Creating a conducive business environment in metropolitan municipalities

Friday, July 2, 2021

As the country focuses on economic recovery and reconstruction, Deputy Minister of Finance, Dr David Masondo, has called on the metropolitan municipalities to create a conducive business environment to enable investments.

“There are economic opportunities, which can be explored by private sector institutions within the area of your jurisdiction. However, these opportunities heavily rely on your capacity to provide bulk and connector infrastructure to enable such investments,” Masondo said on Thursday.

Addressing the Metropolitan Municipalities Roadshow on the Economic Reconstruction and Recovery Plan in Pretoria, Masondo said there are also a number of approval processes that are taking place at the metro level to enable private sector institutions to invest.
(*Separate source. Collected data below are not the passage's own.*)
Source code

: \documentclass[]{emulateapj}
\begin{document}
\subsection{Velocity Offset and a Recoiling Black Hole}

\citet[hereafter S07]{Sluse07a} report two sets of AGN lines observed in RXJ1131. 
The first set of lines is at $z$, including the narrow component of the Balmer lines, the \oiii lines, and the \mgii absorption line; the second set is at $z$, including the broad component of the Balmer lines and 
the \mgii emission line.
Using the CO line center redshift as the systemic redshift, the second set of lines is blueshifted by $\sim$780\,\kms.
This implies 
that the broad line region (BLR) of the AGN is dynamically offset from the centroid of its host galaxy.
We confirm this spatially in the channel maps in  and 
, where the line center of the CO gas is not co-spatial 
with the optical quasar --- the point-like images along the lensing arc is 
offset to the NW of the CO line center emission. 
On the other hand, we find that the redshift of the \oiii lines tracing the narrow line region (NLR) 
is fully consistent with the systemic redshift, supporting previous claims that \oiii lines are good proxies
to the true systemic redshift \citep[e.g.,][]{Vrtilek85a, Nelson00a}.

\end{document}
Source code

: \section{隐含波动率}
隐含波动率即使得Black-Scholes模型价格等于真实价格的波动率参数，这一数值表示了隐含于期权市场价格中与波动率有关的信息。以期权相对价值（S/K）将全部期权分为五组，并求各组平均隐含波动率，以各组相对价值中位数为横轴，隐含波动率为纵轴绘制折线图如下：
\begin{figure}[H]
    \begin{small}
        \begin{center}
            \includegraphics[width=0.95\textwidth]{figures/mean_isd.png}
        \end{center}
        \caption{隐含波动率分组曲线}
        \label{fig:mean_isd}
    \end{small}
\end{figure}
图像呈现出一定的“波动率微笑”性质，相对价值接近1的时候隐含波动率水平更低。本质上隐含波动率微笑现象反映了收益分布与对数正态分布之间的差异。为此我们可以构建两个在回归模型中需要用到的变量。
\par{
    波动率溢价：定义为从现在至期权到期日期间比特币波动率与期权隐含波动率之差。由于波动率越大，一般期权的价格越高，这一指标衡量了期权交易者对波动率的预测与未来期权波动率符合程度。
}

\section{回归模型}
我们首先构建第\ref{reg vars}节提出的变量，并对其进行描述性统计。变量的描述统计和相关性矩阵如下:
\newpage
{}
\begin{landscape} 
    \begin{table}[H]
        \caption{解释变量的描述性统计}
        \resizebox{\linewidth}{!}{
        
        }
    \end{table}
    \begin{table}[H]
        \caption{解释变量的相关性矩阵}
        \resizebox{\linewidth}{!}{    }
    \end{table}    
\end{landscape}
“Thus, the metros need to create a conducive business environment through streamlining and ensuring more efficient internal business processes that interface with the private sector. Such business processes relate to supply chain management, issuing of business permits, responding to customer complaints, issuing of rates and services accounts, development approval processes, issuing of construction permits and rates clearance certificates and ensuring electricity connections,” the Deputy Minister said.

Together with the World Bank, government has introduced the Ease of Doing Business project, which drives the reforms at national and subnational level to make the country more competitive and business friendly.
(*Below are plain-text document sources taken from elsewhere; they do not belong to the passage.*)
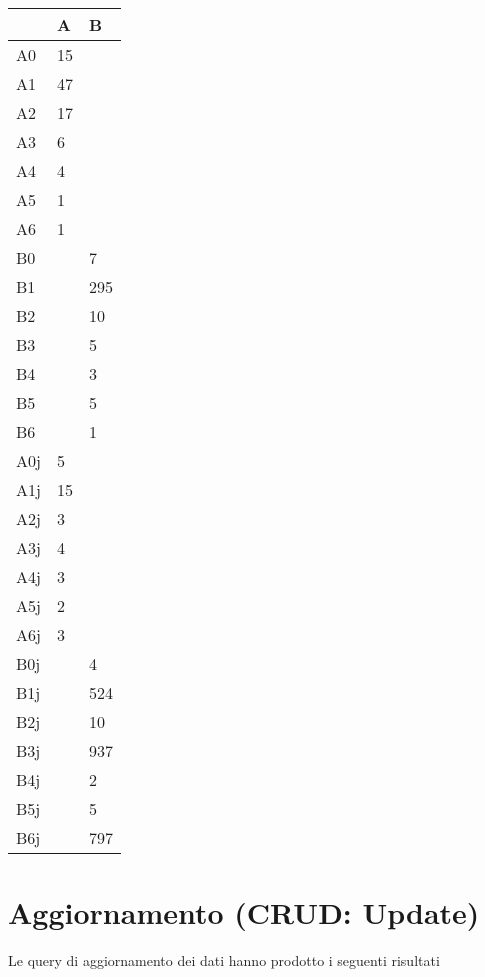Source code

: \begin{table}[!ht]
    \centering
    \begin{tabular}{|l|l|l|}
    \hline
        ~ & A & B \\ \hline
        A0 & 15 & ~ \\ \hline
        A1 & 47 & ~ \\ \hline
        A2 & 17 & ~ \\ \hline
        A3 & 6 & ~ \\ \hline
        A4 & 4 & ~ \\ \hline
        A5 & 1 & ~ \\ \hline
        A6 & 1 & ~ \\ \hline
        B0 & ~ & 7 \\ \hline
        B1 & ~ & 295 \\ \hline
        B2 & ~ & 10 \\ \hline
        B3 & ~ & 5 \\ \hline
        B4 & ~ & 3 \\ \hline
        B5 & ~ & 5 \\ \hline
        B6 & ~ & 1 \\ \hline
        A0j & 5 & ~ \\ \hline
        A1j & 15 & ~ \\ \hline
        A2j & 3 & ~ \\ \hline
        A3j & 4 & ~ \\ \hline
        A4j & 3 & ~ \\ \hline
        A5j & 2 & ~ \\ \hline
        A6j & 3 & ~ \\ \hline
        B0j & ~ & 4 \\ \hline
        B1j & ~ & 524 \\ \hline
        B2j & ~ & 10 \\ \hline
        B3j & ~ & 937 \\ \hline
        B4j & ~ & 2 \\ \hline
        B5j & ~ & 5 \\ \hline
        B6j & ~ & 797 \\ \hline
    \end{tabular}
\end{table}


\section{Aggiornamento (CRUD: Update)}

Le query di aggiornamento dei dati hanno prodotto i seguenti risultati 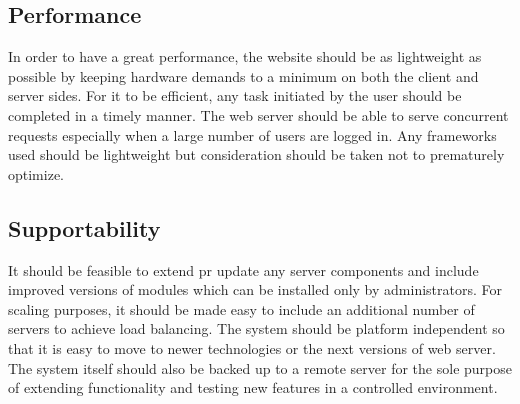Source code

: \subsection{Performance}
In order to have a great performance, the website should be as lightweight as
possible by keeping hardware demands to a minimum on both the client and server
sides. For it to be efficient, any task initiated by the user should be
completed in a timely manner. The web server should be able to serve concurrent
requests especially when a large number of users are logged in. Any frameworks
used should be lightweight but consideration should be taken not to prematurely
optimize.


\subsection{Supportability}
It should be feasible to extend pr update any server components and include
improved versions of modules which can be installed only by administrators. For
scaling purposes, it should be made easy to include an additional number of
servers to achieve load balancing. The system should be platform independent so
that it is easy to move to newer technologies or the next versions of web
server. The system itself should also be backed up to a remote server for the
sole purpose of extending functionality and testing new features in a
controlled environment.

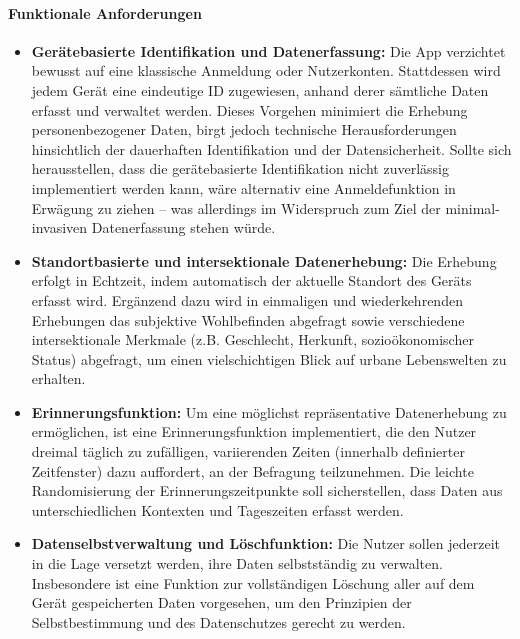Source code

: \paragraph{Funktionale Anforderungen}
\begin{itemize}
    \item \textbf{Gerätebasierte Identifikation und Datenerfassung:}  
    Die App verzichtet bewusst auf eine klassische Anmeldung oder Nutzerkonten. Stattdessen wird jedem Gerät eine eindeutige ID zugewiesen, anhand derer sämtliche Daten erfasst und verwaltet werden. Dieses Vorgehen minimiert die Erhebung personenbezogener Daten, birgt jedoch technische Herausforderungen hinsichtlich der dauerhaften Identifikation und der Datensicherheit. Sollte sich herausstellen, dass die gerätebasierte Identifikation nicht zuverlässig implementiert werden kann, wäre alternativ eine Anmeldefunktion in Erwägung zu ziehen – was allerdings im Widerspruch zum Ziel der minimal-invasiven Datenerfassung stehen würde.

    \item \textbf{Standortbasierte und intersektionale Datenerhebung:}  
    Die Erhebung erfolgt in Echtzeit, indem automatisch der aktuelle Standort des Geräts erfasst wird. Ergänzend dazu wird in einmaligen und wiederkehrenden Erhebungen das subjektive Wohlbefinden abgefragt sowie verschiedene intersektionale Merkmale (z.B. Geschlecht, Herkunft, sozioökonomischer Status) abgefragt, um einen vielschichtigen Blick auf urbane Lebenswelten zu erhalten.

    \item \textbf{Erinnerungsfunktion:}  
    Um eine möglichst repräsentative Datenerhebung zu ermöglichen, ist eine Erinnerungsfunktion implementiert, die den Nutzer dreimal täglich zu zufälligen, variierenden Zeiten (innerhalb definierter Zeitfenster) dazu auffordert, an der Befragung teilzunehmen. Die leichte Randomisierung der Erinnerungszeitpunkte soll sicherstellen, dass Daten aus unterschiedlichen Kontexten und Tageszeiten erfasst werden.

    \item \textbf{Datenselbstverwaltung und Löschfunktion:}  
    Die Nutzer sollen jederzeit in die Lage versetzt werden, ihre Daten selbstständig zu verwalten. Insbesondere ist eine Funktion zur vollständigen Löschung aller auf dem Gerät gespeicherten Daten vorgesehen, um den Prinzipien der Selbstbestimmung und des Datenschutzes gerecht zu werden.
\end{itemize}

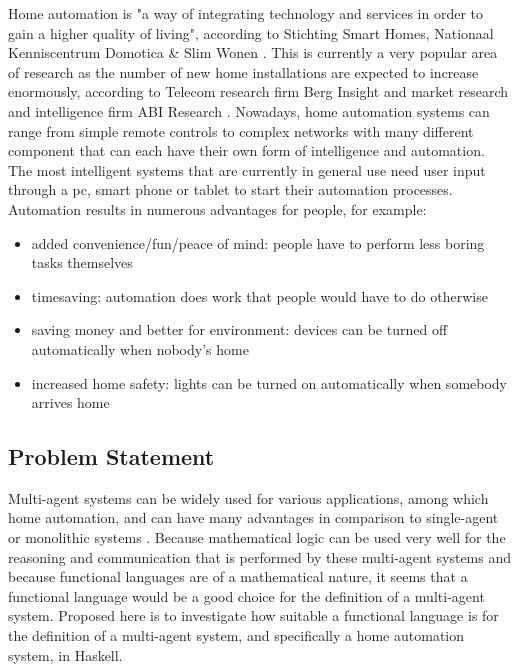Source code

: \documentclass{sig-alternate-br}
\begin{document}
Home automation is "a way of integrating technology and services in order to gain a higher quality of living", according to Stichting Smart Homes, Nationaal Kenniscentrum Domotica \& Slim Wonen \cite{ssh}. This is currently a very popular area of research as the number of new home installations are expected to increase enormously, according to Telecom research firm Berg Insight \cite{berginsight} and market research and intelligence firm ABI Research \cite{abi}. Nowadays, home automation systems can range from simple remote controls to complex networks with many different component that can each have their own form of intelligence and automation. The most intelligent systems that are currently in general use need user input through a pc, smart phone or tablet to start their automation processes. Automation results in numerous advantages for people, for example:
\begin{itemize}
\item added convenience/fun/peace of mind: people have to perform less boring tasks themselves
\item timesaving: automation does work that people would have to do otherwise
\item saving money and better for environment: devices can be turned off automatically when nobody's home
\item increased home safety: lights can be turned on automatically when somebody arrives home
\end{itemize}
\subsection{Problem Statement}
Multi-agent systems can be widely used for various applications, among which home automation, and can have many advantages in comparison to single-agent or monolithic systems \cite{cm}.
Because mathematical logic can be used very well for the reasoning and communication that is performed by these multi-agent systems \cite{b:rara} and because functional languages are of a mathematical nature, it seems that a functional language would be a good choice for the definition of a multi-agent system. Proposed here is to investigate how suitable a functional language is for the definition of a multi-agent system, and specifically a home automation system, in Haskell.
\end{document}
“The Sub-National Doing Business reforms that we are rolling out in partnership with the metros are a core component of this broader programme. A major component of this reform process is the optimisation and automation of metro business processes in order to reduce time, cost and numbers of procedures that businesses have to experience,” the Deputy Minister said.
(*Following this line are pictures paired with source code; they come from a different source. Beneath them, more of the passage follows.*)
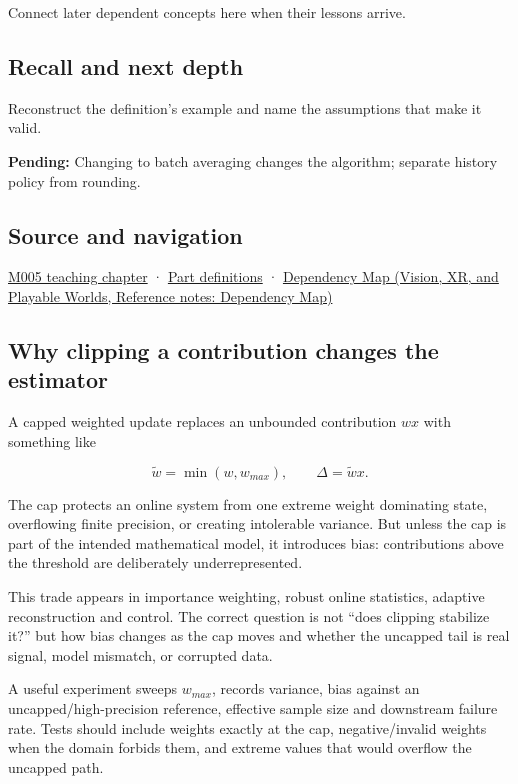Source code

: \hypertarget{appendix-1e45d0613db3-used-by}{}

Connect later dependent concepts here when their lessons arrive.

\subsection{Recall and next depth}\label{appendix-1e45d0613db3-recall-and-next-depth}

\hypertarget{appendix-1e45d0613db3-recall-and-next-depth}{}

Reconstruct the definition's example and name the assumptions that make it valid.

\textbf{Pending:} Changing to batch averaging changes the algorithm; separate history policy from rounding.

\subsection{Source and navigation}\label{appendix-1e45d0613db3-source-and-navigation}

\hypertarget{appendix-1e45d0613db3-source-and-navigation}{}

\hyperref[01-foundations-i-ch001-when-arithmetic-meets-uncertainty]{M005 teaching chapter} · \hyperref[appendix-fd090d982a15-m005---parts-77-88]{Part definitions} · \href{../07-Vision-XR-and-Playable-Worlds/main.pdf\#nameddest=appendix-4ad47bdd269a}{Dependency Map (Vision, XR, and Playable Worlds, Reference notes: Dependency Map)}

\subsection{Why clipping a contribution changes the estimator}\label{appendix-1e45d0613db3-why-clipping-a-contribution-changes-the-estimator}

\hypertarget{appendix-1e45d0613db3-why-clipping-a-contribution-changes-the-estimator}{}

A capped weighted update replaces an unbounded contribution \(w x\) with something like

\[
\tilde w = \min(w,w_{max}),
\qquad
\Delta = \tilde w x.
\]

The cap protects an online system from one extreme weight dominating state, overflowing finite precision, or creating intolerable variance. But unless the cap is part of the intended mathematical model, it introduces bias: contributions above the threshold are deliberately underrepresented.

This trade appears in importance weighting, robust online statistics, adaptive reconstruction and control. The correct question is not ``does clipping stabilize it?'' but how bias changes as the cap moves and whether the uncapped tail is real signal, model mismatch, or corrupted data.

A useful experiment sweeps \(w_{max}\), records variance, bias against an uncapped/high-precision reference, effective sample size and downstream failure rate. Tests should include weights exactly at the cap, negative/invalid weights when the domain forbids them, and extreme values that would overflow the uncapped path.
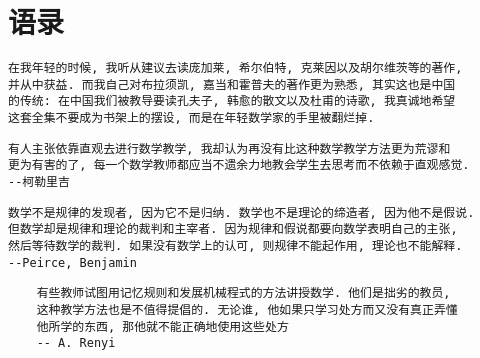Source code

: \chapter{语录}
\begin{verbatim}
在我年轻的时候, 我听从建议去读庞加莱, 希尔伯特, 克莱因以及胡尔维茨等的著作,
并从中获益. 而我自己对布拉须凯, 嘉当和霍普夫的著作更为熟悉, 其实这也是中国
的传统: 在中国我们被教导要读孔夫子, 韩愈的散文以及杜甫的诗歌, 我真诚地希望
这套全集不要成为书架上的摆设, 而是在年轻数学家的手里被翻烂掉.
\end{verbatim}

\begin{verbatim}
有人主张依靠直观去进行数学教学, 我却认为再没有比这种数学教学方法更为荒谬和
更为有害的了, 每一个数学教师都应当不遗余力地教会学生去思考而不依赖于直观感觉.
--柯勒里吉
\end{verbatim}

\begin{verbatim}
数学不是规律的发现者, 因为它不是归纳. 数学也不是理论的缔造者, 因为他不是假说.
但数学却是规律和理论的裁判和主宰者. 因为规律和假说都要向数学表明自己的主张,
然后等待数学的裁判. 如果没有数学上的认可, 则规律不能起作用, 理论也不能解释.
--Peirce, Benjamin
\end{verbatim}

\begin{verbatim}
	有些教师试图用记忆规则和发展机械程式的方法讲授数学. 他们是拙劣的教员, 
	这种教学方法也是不值得提倡的. 无论谁, 他如果只学习处方而又没有真正弄懂
	他所学的东西, 那他就不能正确地使用这些处方
	-- A. Renyi
\end{verbatim}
He expressed concern on the failure of many metros to spend on their capital budgets, placing some of the local government conditional grants in jeopardy.

“From our engagements with yourselves, we have identified two major constraints on metro performance in this regard. First, is the metro internal Supply Chain Management (SCM) processes, which are lengthy and tedious. Secondly, it is owing to the criminal elements which have mushroomed under the disguise of 30% requirements of the Preferential Procurement Policy Framework Act (PPPFA),” the Deputy Minister said.

He acknowledged that part of the problem regarding the slow pace of capital spend, is a lack of a project pipeline in some metros.

“To address this concern a project and programme preparation grant will be introduced effective from your new financial year. We urge you to maximize on the use of this grant on major infrastructure projects, which prepare them in a manner that will assist the city to accelerate the infrastructure built programme. Infrastructure investment that can unlock private investment in targeted spatial areas should be prioritised,” the Deputy Minister said.

Masondo emphasised the importance for metropolitan municipalities to strengthen governance in the city.

“A clear demonstration of this should be reflected in the capacity of the city to reduce the unauthorised, irregular, fruitless and wasteful expenditure (UIFW). It is discomforting that this has been increasing over the years and it does not look like there is an appetite to reduce it. We should be aware that the credit rating has started factoring this issue, which has resulted in a decrease in the credit rating,” the Deputy Minister said.

He expressed concern that the Municipal Public Accounts Committee (MPAC) does not look like there it has any form of consequence management.

“The capacity of the city to borrow will soon reflect this poor credit rating leading to expensive debt and in some instances reluctance of the financial institutions to borrow you money that is critical for growth enhancing investments.

“The institutional stability of the city is paramount for the successful implementation of the economic recovery. We are concerned about the high turnover at the executive level. This does not build confidence.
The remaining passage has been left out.